Only some lines are wanted. Transcribe, exactly, the lines below from the line with "## New features" up to and including the line with "Empty attribute 'ArrayOptions@options'".
________
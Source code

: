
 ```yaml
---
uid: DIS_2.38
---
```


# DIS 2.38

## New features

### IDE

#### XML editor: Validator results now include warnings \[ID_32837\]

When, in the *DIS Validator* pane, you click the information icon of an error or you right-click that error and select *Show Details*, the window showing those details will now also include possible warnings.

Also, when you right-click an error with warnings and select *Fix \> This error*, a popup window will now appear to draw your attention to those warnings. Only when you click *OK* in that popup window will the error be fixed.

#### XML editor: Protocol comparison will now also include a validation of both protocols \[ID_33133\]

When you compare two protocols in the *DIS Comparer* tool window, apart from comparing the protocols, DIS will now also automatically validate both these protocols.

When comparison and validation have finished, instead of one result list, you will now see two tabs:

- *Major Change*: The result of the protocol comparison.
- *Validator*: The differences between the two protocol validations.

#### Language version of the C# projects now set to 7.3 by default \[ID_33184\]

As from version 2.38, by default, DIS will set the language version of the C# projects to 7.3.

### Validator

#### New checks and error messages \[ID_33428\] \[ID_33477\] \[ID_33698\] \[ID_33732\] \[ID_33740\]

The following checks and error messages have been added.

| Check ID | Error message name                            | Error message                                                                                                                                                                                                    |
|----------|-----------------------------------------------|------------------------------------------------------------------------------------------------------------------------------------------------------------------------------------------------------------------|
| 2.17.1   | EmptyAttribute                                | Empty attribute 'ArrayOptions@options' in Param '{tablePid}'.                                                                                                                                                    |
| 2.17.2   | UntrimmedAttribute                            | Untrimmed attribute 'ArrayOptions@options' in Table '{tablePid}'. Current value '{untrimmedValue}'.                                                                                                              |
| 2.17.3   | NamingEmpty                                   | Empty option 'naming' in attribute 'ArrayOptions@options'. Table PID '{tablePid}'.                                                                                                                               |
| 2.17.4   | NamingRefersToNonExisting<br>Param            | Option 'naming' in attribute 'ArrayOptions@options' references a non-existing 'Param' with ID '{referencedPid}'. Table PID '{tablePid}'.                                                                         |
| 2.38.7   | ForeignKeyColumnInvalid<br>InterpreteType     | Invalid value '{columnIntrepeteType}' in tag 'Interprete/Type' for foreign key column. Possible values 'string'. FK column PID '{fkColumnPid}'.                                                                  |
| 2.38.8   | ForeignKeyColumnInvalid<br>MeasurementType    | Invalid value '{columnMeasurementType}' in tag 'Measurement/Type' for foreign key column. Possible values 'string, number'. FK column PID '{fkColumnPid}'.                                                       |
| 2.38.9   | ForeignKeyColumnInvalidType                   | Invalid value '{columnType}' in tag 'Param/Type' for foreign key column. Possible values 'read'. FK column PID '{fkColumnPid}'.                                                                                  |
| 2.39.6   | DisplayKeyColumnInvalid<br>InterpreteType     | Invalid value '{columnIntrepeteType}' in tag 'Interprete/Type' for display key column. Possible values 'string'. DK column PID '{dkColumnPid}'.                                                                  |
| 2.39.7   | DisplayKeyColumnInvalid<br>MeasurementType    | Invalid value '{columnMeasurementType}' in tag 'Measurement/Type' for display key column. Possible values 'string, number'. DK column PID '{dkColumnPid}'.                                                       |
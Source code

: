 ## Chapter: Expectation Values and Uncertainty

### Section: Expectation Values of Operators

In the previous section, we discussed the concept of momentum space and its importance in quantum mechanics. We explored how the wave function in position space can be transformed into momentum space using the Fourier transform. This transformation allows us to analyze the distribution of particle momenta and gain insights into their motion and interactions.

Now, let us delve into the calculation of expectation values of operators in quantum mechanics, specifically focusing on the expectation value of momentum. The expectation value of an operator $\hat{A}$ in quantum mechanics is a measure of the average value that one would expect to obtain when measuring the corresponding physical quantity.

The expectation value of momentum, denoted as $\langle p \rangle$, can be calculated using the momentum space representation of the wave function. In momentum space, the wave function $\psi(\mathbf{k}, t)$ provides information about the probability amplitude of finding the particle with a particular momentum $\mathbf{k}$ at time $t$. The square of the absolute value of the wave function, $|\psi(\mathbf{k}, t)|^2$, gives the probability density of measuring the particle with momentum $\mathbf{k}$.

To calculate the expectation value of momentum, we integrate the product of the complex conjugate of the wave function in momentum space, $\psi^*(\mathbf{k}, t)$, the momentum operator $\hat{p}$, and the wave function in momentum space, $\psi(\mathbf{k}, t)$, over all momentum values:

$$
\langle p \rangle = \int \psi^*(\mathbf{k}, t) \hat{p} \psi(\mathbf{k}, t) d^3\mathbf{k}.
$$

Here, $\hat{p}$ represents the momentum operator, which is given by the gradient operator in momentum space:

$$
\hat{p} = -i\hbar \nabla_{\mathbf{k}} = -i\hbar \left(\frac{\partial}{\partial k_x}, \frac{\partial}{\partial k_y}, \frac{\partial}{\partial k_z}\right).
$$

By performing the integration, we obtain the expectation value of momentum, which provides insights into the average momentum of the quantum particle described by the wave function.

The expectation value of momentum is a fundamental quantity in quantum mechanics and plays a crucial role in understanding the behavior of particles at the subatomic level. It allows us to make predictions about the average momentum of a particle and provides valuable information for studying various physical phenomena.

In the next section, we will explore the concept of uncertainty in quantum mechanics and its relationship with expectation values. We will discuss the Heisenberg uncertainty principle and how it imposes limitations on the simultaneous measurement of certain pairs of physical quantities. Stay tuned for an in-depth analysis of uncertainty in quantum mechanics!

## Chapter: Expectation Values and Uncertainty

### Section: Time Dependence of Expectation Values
________
Reply:
## New features

### IDE

#### XML editor: Validator results now include warnings \[ID_32837\]

When, in the *DIS Validator* pane, you click the information icon of an error or you right-click that error and select *Show Details*, the window showing those details will now also include possible warnings.

Also, when you right-click an error with warnings and select *Fix \> This error*, a popup window will now appear to draw your attention to those warnings. Only when you click *OK* in that popup window will the error be fixed.

#### XML editor: Protocol comparison will now also include a validation of both protocols \[ID_33133\]

When you compare two protocols in the *DIS Comparer* tool window, apart from comparing the protocols, DIS will now also automatically validate both these protocols.

When comparison and validation have finished, instead of one result list, you will now see two tabs:

- *Major Change*: The result of the protocol comparison.
- *Validator*: The differences between the two protocol validations.

#### Language version of the C# projects now set to 7.3 by default \[ID_33184\]

As from version 2.38, by default, DIS will set the language version of the C# projects to 7.3.

### Validator

#### New checks and error messages \[ID_33428\] \[ID_33477\] \[ID_33698\] \[ID_33732\] \[ID_33740\]

The following checks and error messages have been added.

| Check ID | Error message name                            | Error message                                                                                                                                                                                                    |
|----------|-----------------------------------------------|------------------------------------------------------------------------------------------------------------------------------------------------------------------------------------------------------------------|
| 2.17.1   | EmptyAttribute                                | Empty attribute 'ArrayOptions@options' in Param '{tablePid}'.                                                                                                                                                    |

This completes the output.